Thursday, April 10, 2014

Fungicide Tank-Mixes and Incompatibilities

Common Fungicides Used for Fruit Disease Management
Their Compatibilities and Incompatibilities 

·       Topsin M (thiophanate-methyl, FRAC 1)

o   Do not tank mix with highly alkaline materials such as Bordeaux or lime sulfur

o   Do not tank mix with copper

·       Inspire Super (difenoconazole + cyprodinil, FRAC 3 & 9)

o   Do not tank-mix with surfactants or foliar fertilizers

·       Rally (myclobutanil, FRAC 3)

o   Compatible with oil

o   Stable at a wide range of pH

·       Revus Top (mandipropamid + difenoconazole, FRAC 3 & 40)

o   Do not tank-mix with surfactants or foliar fertilizers

·       Topguard (flutriafol, FRAC 3)

o   Compatible with surfactants

·       Fontelis (penthiopyrad, FRAC 7)

o   Compatible with surfactants and oil

·       Pristine (pyraclostrobin + boscalid, FRAC 7 & 11)

o   Compatible with oil (except on pear)

o   Do not use Pristine + oil on pear

o   Do not use surfactants when applying by air (hops)

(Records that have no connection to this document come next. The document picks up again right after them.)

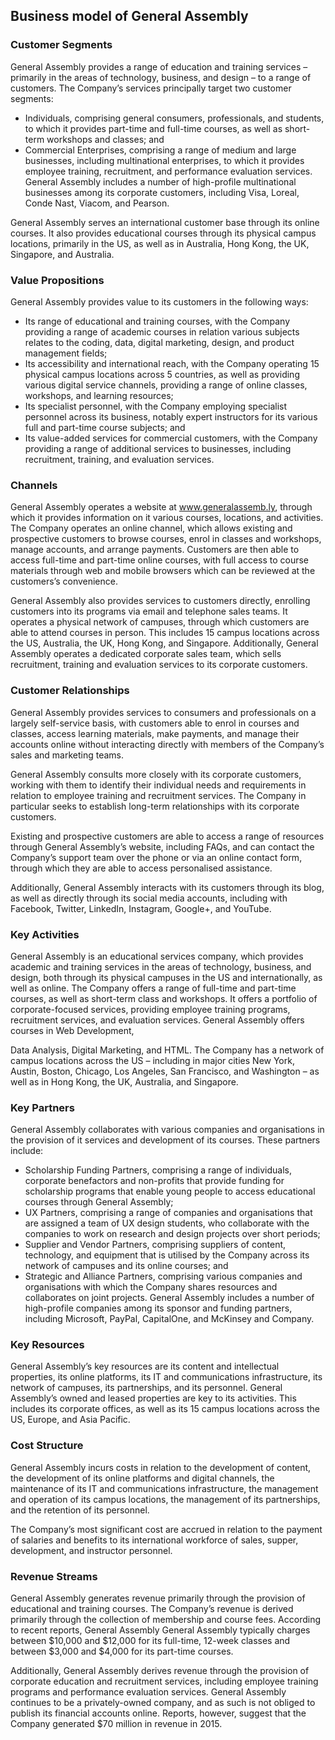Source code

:Business model of General Assembly
----------------------------------

 ### Customer Segments

 General Assembly provides a range of education and training services – primarily in the areas of technology, business, and design – to a range of customers. The Company’s services principally target two customer segments:

  * Individuals, comprising general consumers, professionals, and students, to which it provides part-time and full-time courses, as well as short-term workshops and classes; and
 * Commercial Enterprises, comprising a range of medium and large businesses, including multinational enterprises, to which it provides employee training, recruitment, and performance evaluation services.
  General Assembly includes a number of high-profile multinational businesses among its corporate customers, including Visa, Loreal, Conde Nast, Viacom, and Pearson.

 General Assembly serves an international customer base through its online courses. It also provides educational courses through its physical campus locations, primarily in the US, as well as in Australia, Hong Kong, the UK, Singapore, and Australia.

 ### Value Propositions

 General Assembly provides value to its customers in the following ways:

  * Its range of educational and training courses, with the Company providing a range of academic courses in relation various subjects relates to the coding, data, digital marketing, design, and product management fields;
 * Its accessibility and international reach, with the Company operating 15 physical campus locations across 5 countries, as well as providing various digital service channels, providing a range of online classes, workshops, and learning resources;
 * Its specialist personnel, with the Company employing specialist personnel across its business, notably expert instructors for its various full and part-time course subjects; and
 * Its value-added services for commercial customers, with the Company providing a range of additional services to businesses, including recruitment, training, and evaluation services.
  ### Channels

 General Assembly operates a website at www.generalassemb.ly, through which it provides information on it various courses, locations, and activities. The Company operates an online channel, which allows existing and prospective customers to browse courses, enrol in classes and workshops, manage accounts, and arrange payments. Customers are then able to access full-time and part-time online courses, with full access to course materials through web and mobile browsers which can be reviewed at the customers’s convenience.

 General Assembly also provides services to customers directly, enrolling customers into its programs via email and telephone sales teams. It operates a physical network of campuses, through which customers are able to attend courses in person. This includes 15 campus locations across the US, Australia, the UK, Hong Kong, and Singapore. Additionally, General Assembly operates a dedicated corporate sales team, which sells recruitment, training and evaluation services to its corporate customers.

 ### Customer Relationships

 General Assembly provides services to consumers and professionals on a largely self-service basis, with customers able to enrol in courses and classes, access learning materials, make payments, and manage their accounts online without interacting directly with members of the Company’s sales and marketing teams.

 General Assembly consults more closely with its corporate customers, working with them to identify their individual needs and requirements in relation to employee training and recruitment services. The Company in particular seeks to establish long-term relationships with its corporate customers.

 Existing and prospective customers are able to access a range of resources through General Assembly’s website, including FAQs, and can contact the Company’s support team over the phone or via an online contact form, through which they are able to access personalised assistance.

 Additionally, General Assembly interacts with its customers through its blog, as well as directly through its social media accounts, including with Facebook, Twitter, LinkedIn, Instagram, Google+, and YouTube.

 ### Key Activities

 General Assembly is an educational services company, which provides academic and training services in the areas of technology, business, and design, both through its physical campuses in the US and internationally, as well as online. The Company offers a range of full-time and part-time courses, as well as short-term class and workshops. It offers a portfolio of corporate-focused services, providing employee training programs, recruitment services, and evaluation services. General Assembly offers courses in Web Development,

 Data Analysis, Digital Marketing, and HTML. The Company has a network of campus locations across the US – including in major cities New York, Austin, Boston, Chicago, Los Angeles, San Francisco, and Washington – as well as in Hong Kong, the UK, Australia, and Singapore.

 ### Key Partners

 General Assembly collaborates with various companies and organisations in the provision of it services and development of its courses. These partners include:

  * Scholarship Funding Partners, comprising a range of individuals, corporate benefactors and non-profits that provide funding for scholarship programs that enable young people to access educational courses through General Assembly;
 * UX Partners, comprising a range of companies and organisations that are assigned a team of UX design students, who collaborate with the companies to work on research and design projects over short periods;
 * Supplier and Vendor Partners, comprising suppliers of content, technology, and equipment that is utilised by the Company across its network of campuses and its online courses; and
 * Strategic and Alliance Partners, comprising various companies and organisations with which the Company shares resources and collaborates on joint projects.
  General Assembly includes a number of high-profile companies among its sponsor and funding partners, including Microsoft, PayPal, CapitalOne, and McKinsey and Company.

 ### Key Resources

 General Assembly’s key resources are its content and intellectual properties, its online platforms, its IT and communications infrastructure, its network of campuses, its partnerships, and its personnel. General Assembly’s owned and leased properties are key to its activities. This includes its corporate offices, as well as its 15 campus locations across the US, Europe, and Asia Pacific.

 ### Cost Structure

 General Assembly incurs costs in relation to the development of content, the development of its online platforms and digital channels, the maintenance of its IT and communications infrastructure, the management and operation of its campus locations, the management of its partnerships, and the retention of its personnel.

 The Company’s most significant cost are accrued in relation to the payment of salaries and benefits to its international workforce of sales, supper, development, and instructor personnel.

 ### Revenue Streams

 General Assembly generates revenue primarily through the provision of educational and training courses. The Company’s revenue is derived primarily through the collection of membership and course fees. According to recent reports, General Assembly General Assembly typically charges between $10,000 and $12,000 for its full-time, 12-week classes and between $3,000 and $4,000 for its part-time courses.

 Additionally, General Assembly derives revenue through the provision of corporate education and recruitment services, including employee training programs and performance evaluation services. General Assembly continues to be a privately-owned company, and as such is not obliged to publish its financial accounts online. Reports, however, suggest that the Company generated $70 million in revenue in 2015.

·       Scala (pyrimethanil, FRAC 9)

o   Not compatible with captan

·       Vangard (cyprodinil, FRAC 9)

o   Compatible with most tank additives

o   Adjust pH to 5.0 – 7.0 when tank-mixed with Rovral (stone fruit, small fruit)

·       Cabrio (pyraclostrobin, FRAC 11)

o   Compatible with most additives or adjuvants

·       Flint (trifloxystrobin, FRAC 11)

o   Compatible with most insecticides, fungicides, and foliar nutrients

·       Sovran (Kresoxim-methyl, FRAC 11)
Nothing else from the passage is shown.